Bill Gates once wrote that ‘People overestimate what can be done in a year but underestimate what can be done in a decade.’ This site then, is also my decennial pursuit: an as-I-have-time-for-it foray into accomplishing a few creative goals over the next decade, goals that have been nagging me for years (my own little stay against confusion, an antidote to rotting in the wasteland of regret).
Even though protocol insists I ‘tell you who I am’ in this section, I do so with a disclaimer: you (and I) are far more complex than the sum total of our experiences. We are more than our titles, more than our careers, more than our familial roles, more than our failures, more than our successes, more than our cumulative social likeability (or lack thereof) and moreover, we have ‘an epic longing to be more than what we are’. 

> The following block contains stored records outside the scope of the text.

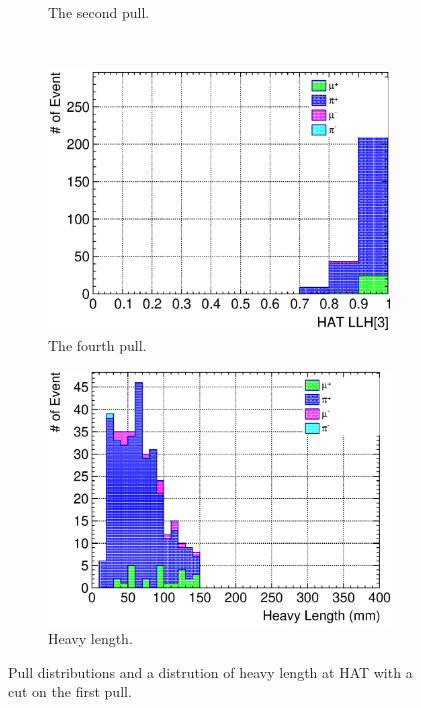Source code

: \begin{figure}
\begin{subfigure}{\dbfigwid\textwidth}
       \caption{The second pull.}
       \label{subfig:sppi-pulls-2-res-bot}
  \end{subfigure}
  \\
  \begin{subfigure}{\dbfigwid\textwidth}
       \includegraphics[width=\textwidth]{figures/sel/sspi_BOT_hat_pid3_stack_al6_zoom.eps}
       \caption{The fourth pull.}
       \label{subfig:sppi-pulls-4-res-bot}
  \end{subfigure}
  \begin{subfigure}{\dbfigwid\textwidth}
       \includegraphics[width=\textwidth]{figures/sel/sspi_BOT_trk_heavylen_stack_al6_zoom.eps}
       \caption{Heavy length.}
       \label{subfig:sppi-heavylen-res-bot}
  \end{subfigure}
  \caption{Pull distributions and a distrution of heavy length at HAT with a cut on the first pull.}
  \label{fig:app-pulls-res-bot}
\end{figure}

However, since it seems few of us cannot contextualize without labels (myself included!) then I have completed this section with the resignation that if I am to be labeled, I suppose it is best that I do the labeling. Here is a larger patchwork quilt description in question-and-answer format, a brief attempt to provide a composite:
What’s with the branding iron?
I grew up on a ranch and have always lived in the heart of cowboy country (Texas/Oklahoma). A disproportionate dose of western nostalgia is in my blood.
Why do you have this site?
I wanted a central repository where I could publish any creation, whether an essay, a miscellaneous thought, a photograph, a presentation, a book review, or even a poem. I also use this site as a place to post highlights from my adventures in reading (much like many use tumblr, facebook, or their ancient equivalent, the commonplace book). In antiquity, this type of collection was known as a hypomnêmata, "personal notes taken on a day-to-day basis." It is a motley collection as calico as its owner. (Skeptics and scoffers: please refer to my post, What Would You Tell a Twenty-Year Younger You?).
What do you write about?
Life as a bibliophilic nomad. My daily dalliance with letters. Productivity. Creativity. Storytelling. Since my conversion from an annual to a perennial, I try to heed the twofold directive of Annie Dillard and Mary Oliver, to 'keep my mind on what matters ... which is mostly standing still and learning to be astonished' (Oliver) and then turn reflection into action: ‘You were set here to give voice to this, your astonishment’ (Dillard).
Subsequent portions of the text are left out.